● **Assignment**: Among the lines of data below, reproduce only those from the one with "any IPA-transcribed dataset, including" through the one with "[cc]: https://creativecommons.org/licenses/by-sa/4.0/", exactly as they stand, both ends included.

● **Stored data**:
-- -- --

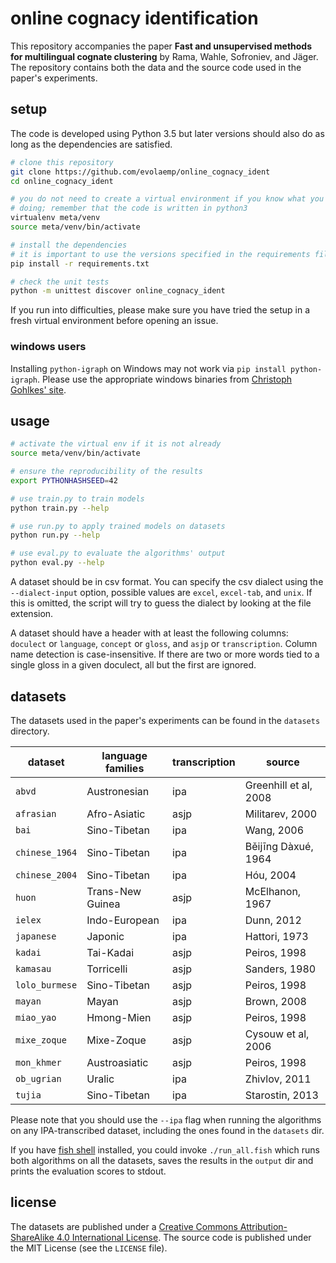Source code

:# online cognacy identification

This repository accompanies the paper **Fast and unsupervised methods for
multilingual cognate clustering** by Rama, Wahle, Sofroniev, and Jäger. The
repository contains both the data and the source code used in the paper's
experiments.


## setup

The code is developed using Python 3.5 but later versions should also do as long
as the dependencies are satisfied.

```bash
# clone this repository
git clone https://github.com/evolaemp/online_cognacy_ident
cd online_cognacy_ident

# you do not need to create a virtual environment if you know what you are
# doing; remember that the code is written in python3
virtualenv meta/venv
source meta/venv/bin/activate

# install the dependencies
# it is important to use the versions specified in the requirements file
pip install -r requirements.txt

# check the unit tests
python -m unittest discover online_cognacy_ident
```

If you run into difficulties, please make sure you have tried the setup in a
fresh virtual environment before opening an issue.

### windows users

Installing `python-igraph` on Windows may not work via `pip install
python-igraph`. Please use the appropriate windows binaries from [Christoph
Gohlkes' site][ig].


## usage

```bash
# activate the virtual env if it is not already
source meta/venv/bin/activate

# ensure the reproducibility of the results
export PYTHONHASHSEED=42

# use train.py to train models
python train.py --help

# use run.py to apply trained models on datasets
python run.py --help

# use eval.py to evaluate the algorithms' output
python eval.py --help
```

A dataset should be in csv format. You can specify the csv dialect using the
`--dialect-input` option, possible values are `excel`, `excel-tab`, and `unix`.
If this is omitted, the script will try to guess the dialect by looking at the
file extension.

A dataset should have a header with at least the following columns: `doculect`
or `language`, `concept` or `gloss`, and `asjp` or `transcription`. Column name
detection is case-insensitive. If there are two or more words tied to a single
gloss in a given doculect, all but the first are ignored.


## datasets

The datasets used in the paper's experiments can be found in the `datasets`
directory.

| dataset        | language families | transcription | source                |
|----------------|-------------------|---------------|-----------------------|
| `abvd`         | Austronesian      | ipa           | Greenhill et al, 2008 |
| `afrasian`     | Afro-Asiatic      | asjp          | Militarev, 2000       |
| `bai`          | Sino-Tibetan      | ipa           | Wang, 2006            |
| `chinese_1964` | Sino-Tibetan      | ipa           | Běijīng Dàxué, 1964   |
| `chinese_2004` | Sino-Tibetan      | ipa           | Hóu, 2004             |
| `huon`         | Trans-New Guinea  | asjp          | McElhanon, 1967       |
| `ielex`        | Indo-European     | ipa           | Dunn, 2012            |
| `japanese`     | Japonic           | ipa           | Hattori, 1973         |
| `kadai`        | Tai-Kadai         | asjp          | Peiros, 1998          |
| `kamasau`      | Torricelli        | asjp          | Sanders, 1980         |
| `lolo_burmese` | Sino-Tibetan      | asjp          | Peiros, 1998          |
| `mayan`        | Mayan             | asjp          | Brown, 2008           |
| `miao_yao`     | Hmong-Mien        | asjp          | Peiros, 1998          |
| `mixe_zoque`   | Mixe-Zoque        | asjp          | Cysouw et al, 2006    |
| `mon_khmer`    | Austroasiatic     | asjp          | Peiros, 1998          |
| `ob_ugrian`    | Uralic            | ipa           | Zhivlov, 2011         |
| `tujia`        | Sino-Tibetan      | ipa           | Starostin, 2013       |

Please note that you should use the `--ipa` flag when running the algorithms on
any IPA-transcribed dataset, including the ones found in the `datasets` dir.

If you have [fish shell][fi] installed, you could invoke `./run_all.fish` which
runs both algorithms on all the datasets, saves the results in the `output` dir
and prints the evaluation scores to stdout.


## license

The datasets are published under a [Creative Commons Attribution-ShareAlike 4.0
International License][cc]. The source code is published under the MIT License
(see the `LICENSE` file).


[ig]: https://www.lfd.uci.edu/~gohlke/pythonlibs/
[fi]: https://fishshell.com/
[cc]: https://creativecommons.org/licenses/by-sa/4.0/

-- -- --

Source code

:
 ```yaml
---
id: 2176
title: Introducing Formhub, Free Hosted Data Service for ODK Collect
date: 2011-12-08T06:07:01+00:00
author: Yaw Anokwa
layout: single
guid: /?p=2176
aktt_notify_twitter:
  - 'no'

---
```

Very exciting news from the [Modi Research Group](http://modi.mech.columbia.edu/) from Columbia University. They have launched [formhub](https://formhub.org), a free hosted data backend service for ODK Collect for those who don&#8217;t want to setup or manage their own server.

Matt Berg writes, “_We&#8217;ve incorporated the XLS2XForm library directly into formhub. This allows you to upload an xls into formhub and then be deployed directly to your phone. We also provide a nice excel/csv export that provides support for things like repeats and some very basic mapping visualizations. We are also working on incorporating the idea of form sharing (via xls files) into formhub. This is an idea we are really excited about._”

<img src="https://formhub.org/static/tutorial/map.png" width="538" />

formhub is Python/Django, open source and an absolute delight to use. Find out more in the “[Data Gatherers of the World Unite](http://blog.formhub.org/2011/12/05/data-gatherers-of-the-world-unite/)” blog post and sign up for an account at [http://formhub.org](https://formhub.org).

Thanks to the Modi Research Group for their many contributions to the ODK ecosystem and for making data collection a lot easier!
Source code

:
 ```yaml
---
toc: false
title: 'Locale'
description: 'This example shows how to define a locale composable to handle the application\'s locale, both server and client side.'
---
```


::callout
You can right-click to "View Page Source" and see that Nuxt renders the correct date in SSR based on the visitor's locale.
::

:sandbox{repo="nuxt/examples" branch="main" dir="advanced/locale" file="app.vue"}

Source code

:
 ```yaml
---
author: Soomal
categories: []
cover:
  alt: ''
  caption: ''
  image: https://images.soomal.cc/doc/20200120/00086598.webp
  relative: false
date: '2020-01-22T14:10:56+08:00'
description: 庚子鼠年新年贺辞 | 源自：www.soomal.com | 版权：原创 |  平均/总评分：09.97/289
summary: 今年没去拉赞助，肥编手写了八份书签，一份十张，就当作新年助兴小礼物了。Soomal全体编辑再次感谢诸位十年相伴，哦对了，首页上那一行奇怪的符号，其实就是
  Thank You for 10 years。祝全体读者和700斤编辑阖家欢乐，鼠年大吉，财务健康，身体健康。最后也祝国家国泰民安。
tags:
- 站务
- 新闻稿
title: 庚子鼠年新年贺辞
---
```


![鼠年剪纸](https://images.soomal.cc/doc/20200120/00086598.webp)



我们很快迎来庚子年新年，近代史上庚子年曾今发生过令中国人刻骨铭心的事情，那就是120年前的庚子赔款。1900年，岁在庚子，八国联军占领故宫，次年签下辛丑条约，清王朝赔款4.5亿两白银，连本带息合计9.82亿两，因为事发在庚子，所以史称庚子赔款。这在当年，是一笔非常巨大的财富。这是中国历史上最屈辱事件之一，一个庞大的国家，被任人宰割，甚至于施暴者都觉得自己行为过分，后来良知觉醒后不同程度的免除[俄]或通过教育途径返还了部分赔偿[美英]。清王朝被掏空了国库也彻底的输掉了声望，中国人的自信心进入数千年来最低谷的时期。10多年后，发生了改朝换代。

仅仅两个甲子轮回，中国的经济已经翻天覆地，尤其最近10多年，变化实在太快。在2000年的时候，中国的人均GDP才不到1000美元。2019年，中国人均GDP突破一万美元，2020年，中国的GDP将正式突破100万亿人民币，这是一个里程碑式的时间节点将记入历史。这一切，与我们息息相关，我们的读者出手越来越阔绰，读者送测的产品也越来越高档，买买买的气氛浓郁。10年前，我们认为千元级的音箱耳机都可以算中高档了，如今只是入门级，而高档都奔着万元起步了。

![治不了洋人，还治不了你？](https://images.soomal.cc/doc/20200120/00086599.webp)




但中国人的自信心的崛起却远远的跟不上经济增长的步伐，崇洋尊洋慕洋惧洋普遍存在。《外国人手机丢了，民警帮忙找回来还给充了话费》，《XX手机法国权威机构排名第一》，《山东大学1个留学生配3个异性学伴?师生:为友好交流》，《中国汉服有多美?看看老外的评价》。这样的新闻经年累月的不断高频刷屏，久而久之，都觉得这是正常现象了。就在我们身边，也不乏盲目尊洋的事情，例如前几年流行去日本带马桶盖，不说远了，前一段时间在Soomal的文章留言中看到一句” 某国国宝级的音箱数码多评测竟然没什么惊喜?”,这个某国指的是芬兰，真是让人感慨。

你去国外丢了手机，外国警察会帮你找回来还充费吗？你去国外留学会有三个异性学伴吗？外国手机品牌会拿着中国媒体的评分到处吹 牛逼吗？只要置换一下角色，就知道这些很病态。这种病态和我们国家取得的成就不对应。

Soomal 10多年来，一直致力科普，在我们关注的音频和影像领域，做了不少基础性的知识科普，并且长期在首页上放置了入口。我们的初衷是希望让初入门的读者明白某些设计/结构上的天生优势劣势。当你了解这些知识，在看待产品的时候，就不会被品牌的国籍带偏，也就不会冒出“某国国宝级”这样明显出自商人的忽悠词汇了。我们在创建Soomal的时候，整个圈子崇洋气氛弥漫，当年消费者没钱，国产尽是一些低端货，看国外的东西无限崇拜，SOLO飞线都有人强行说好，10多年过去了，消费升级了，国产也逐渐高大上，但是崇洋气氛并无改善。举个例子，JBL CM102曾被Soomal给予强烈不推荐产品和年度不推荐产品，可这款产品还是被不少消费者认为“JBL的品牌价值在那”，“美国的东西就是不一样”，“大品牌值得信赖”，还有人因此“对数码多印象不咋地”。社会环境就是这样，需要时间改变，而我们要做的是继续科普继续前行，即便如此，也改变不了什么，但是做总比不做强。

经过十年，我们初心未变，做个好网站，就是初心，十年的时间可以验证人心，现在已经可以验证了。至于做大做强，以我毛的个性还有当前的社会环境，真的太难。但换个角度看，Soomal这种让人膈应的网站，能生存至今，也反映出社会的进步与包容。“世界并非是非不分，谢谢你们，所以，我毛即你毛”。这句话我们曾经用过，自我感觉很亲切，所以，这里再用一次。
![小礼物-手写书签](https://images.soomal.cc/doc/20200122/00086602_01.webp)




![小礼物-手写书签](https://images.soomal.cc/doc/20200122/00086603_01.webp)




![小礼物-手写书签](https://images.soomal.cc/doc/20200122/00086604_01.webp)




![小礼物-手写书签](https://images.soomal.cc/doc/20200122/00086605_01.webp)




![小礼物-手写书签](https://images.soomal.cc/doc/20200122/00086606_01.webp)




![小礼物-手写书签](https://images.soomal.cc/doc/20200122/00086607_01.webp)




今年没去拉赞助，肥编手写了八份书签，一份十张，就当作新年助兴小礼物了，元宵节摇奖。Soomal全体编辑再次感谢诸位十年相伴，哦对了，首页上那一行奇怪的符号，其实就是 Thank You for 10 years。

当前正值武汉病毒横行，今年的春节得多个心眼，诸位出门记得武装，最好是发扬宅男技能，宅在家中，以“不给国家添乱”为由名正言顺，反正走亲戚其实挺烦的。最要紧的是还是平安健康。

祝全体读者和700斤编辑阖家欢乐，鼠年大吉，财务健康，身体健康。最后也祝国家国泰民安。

-- -- --

● **Task result**:
any IPA-transcribed dataset, including the ones found in the `datasets` dir.

If you have [fish shell][fi] installed, you could invoke `./run_all.fish` which
runs both algorithms on all the datasets, saves the results in the `output` dir
and prints the evaluation scores to stdout.


## license

The datasets are published under a [Creative Commons Attribution-ShareAlike 4.0
International License][cc]. The source code is published under the MIT License
(see the `LICENSE` file).


[ig]: https://www.lfd.uci.edu/~gohlke/pythonlibs/
[fi]: https://fishshell.com/
[cc]: https://creativecommons.org/licenses/by-sa/4.0/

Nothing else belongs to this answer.